▶ _WORK ORDER_
Pull out each line of the data that includes the word "böngésző".

▶ _DATA EXTRACTS_
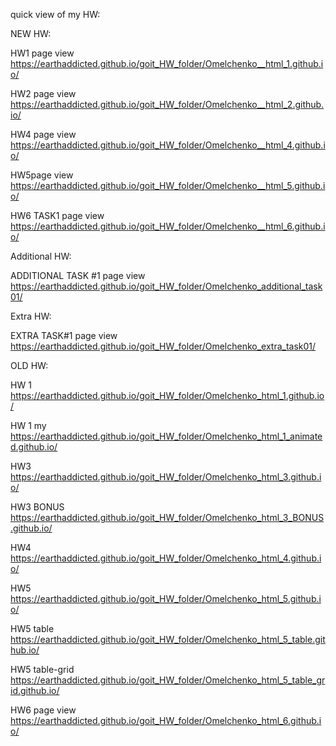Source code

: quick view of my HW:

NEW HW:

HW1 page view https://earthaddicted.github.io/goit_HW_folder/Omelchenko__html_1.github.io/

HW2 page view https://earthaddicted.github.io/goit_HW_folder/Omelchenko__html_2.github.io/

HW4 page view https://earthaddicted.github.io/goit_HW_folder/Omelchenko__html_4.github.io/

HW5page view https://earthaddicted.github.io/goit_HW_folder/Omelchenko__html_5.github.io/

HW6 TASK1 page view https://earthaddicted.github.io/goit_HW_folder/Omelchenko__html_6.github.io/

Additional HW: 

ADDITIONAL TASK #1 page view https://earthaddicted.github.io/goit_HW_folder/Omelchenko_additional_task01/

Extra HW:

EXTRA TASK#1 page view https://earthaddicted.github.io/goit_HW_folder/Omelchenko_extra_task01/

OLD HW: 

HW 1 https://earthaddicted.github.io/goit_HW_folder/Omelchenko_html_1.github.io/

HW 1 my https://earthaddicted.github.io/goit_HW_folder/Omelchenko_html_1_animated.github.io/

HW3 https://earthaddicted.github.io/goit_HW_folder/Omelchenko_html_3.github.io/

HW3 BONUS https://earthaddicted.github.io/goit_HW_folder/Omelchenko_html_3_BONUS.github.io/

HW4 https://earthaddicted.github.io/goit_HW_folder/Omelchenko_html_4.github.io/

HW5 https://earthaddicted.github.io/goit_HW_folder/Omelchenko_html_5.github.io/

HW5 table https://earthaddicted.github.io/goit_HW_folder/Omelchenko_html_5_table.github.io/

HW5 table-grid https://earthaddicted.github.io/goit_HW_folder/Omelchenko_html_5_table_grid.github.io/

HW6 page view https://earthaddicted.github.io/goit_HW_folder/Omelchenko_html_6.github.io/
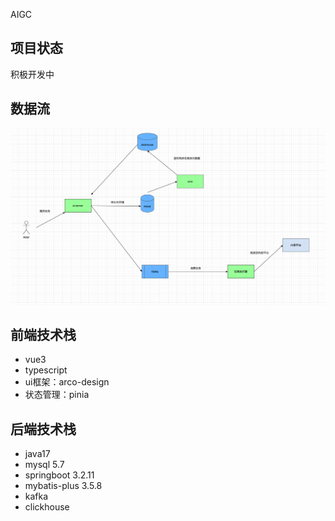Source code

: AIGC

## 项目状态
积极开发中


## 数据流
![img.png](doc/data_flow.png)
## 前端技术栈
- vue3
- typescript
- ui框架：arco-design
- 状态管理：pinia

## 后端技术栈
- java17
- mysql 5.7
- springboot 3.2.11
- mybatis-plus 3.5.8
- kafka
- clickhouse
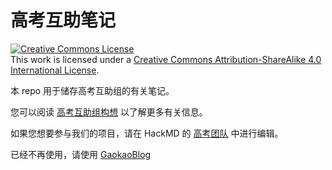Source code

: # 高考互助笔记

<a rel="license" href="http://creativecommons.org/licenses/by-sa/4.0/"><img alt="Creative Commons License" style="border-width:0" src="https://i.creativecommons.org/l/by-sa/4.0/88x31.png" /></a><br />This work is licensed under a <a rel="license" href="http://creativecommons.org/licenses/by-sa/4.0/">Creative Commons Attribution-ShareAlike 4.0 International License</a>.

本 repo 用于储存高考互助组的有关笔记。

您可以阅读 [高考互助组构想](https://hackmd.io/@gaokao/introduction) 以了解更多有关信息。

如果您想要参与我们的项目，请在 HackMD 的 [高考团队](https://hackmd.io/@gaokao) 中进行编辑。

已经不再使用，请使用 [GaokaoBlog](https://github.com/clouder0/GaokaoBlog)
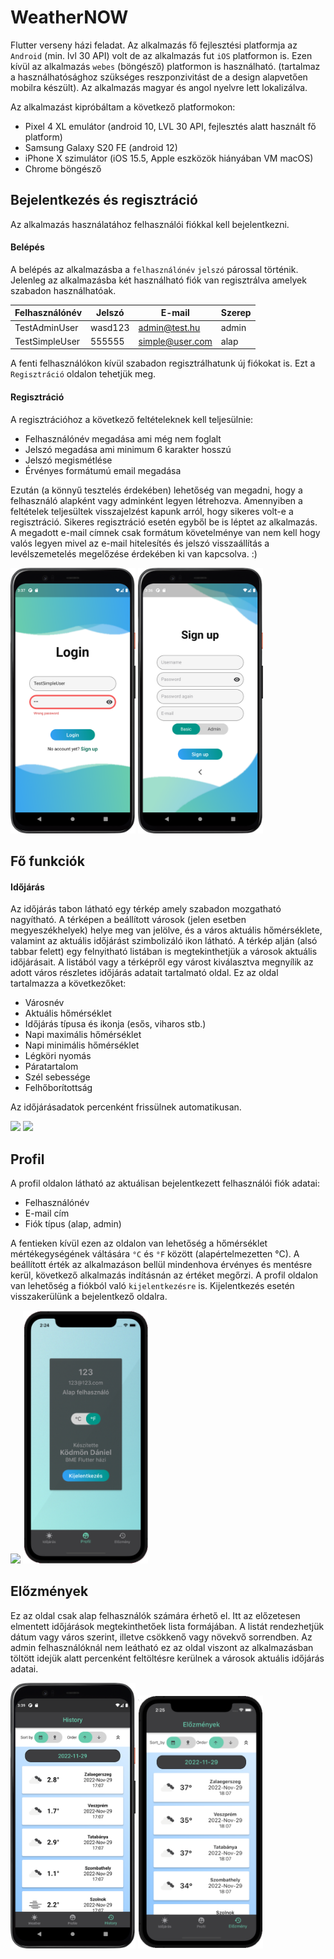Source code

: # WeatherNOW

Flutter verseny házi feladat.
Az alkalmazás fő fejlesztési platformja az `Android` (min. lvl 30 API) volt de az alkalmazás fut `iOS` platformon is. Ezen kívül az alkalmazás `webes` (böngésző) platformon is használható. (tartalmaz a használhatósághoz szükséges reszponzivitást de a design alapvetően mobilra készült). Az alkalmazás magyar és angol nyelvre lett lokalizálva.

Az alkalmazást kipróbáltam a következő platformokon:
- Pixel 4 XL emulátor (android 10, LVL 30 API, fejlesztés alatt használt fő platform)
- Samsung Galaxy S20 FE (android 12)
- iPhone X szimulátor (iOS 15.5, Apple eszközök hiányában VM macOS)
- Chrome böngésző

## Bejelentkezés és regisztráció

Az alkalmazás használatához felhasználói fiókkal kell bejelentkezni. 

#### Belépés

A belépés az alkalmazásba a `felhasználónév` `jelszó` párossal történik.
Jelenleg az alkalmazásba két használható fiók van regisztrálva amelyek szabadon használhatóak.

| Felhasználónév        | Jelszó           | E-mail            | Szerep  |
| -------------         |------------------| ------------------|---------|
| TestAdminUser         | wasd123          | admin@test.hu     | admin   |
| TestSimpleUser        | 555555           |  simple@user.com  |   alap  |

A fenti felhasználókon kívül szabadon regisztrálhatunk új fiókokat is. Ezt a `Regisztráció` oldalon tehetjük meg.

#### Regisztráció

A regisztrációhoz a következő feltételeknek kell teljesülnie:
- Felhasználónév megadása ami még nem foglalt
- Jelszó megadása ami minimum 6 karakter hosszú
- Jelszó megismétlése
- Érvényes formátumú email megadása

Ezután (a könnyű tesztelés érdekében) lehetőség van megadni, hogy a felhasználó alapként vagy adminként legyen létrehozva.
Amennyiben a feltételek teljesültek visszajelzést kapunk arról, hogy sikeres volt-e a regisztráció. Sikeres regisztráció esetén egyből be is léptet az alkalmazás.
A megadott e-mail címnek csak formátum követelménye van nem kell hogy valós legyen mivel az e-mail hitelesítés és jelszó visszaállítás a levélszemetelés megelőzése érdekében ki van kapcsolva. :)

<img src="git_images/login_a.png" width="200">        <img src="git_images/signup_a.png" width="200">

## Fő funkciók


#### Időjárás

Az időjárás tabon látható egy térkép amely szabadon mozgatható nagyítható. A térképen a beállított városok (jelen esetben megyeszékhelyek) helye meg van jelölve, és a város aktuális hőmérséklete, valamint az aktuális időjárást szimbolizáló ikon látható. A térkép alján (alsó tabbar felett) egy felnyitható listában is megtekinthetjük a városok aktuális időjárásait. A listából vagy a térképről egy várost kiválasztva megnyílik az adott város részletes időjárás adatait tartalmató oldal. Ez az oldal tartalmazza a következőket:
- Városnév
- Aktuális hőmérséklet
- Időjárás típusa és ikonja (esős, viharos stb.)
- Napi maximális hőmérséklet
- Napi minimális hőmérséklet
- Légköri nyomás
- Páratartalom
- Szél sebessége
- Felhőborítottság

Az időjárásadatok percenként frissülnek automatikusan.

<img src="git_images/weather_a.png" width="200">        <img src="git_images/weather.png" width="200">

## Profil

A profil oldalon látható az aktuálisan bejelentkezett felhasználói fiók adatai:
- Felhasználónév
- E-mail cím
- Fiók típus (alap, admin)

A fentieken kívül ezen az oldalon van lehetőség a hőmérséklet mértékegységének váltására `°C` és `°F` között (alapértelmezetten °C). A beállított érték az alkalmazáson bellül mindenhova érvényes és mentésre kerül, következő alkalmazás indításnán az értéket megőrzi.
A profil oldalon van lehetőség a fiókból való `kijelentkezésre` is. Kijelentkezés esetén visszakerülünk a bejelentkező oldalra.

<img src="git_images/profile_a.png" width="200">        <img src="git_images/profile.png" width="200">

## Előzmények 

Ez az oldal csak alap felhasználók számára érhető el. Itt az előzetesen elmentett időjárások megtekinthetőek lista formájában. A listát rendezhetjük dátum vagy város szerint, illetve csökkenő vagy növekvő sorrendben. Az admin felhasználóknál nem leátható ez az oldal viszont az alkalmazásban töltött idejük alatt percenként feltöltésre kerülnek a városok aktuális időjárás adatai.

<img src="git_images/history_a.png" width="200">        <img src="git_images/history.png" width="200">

▶ _REPLY TO THE TASK_
Az alkalmazás fő fejlesztési platformja az `Android` (min. lvl 30 API) volt de az alkalmazás fut `iOS` platformon is. Ezen kívül az alkalmazás `webes` (böngésző) platformon is használható. (tartalmaz a használhatósághoz szükséges reszponzivitást de a design alapvetően mobilra készült). Az alkalmazás magyar és angol nyelvre lett lokalizálva.
- Chrome böngésző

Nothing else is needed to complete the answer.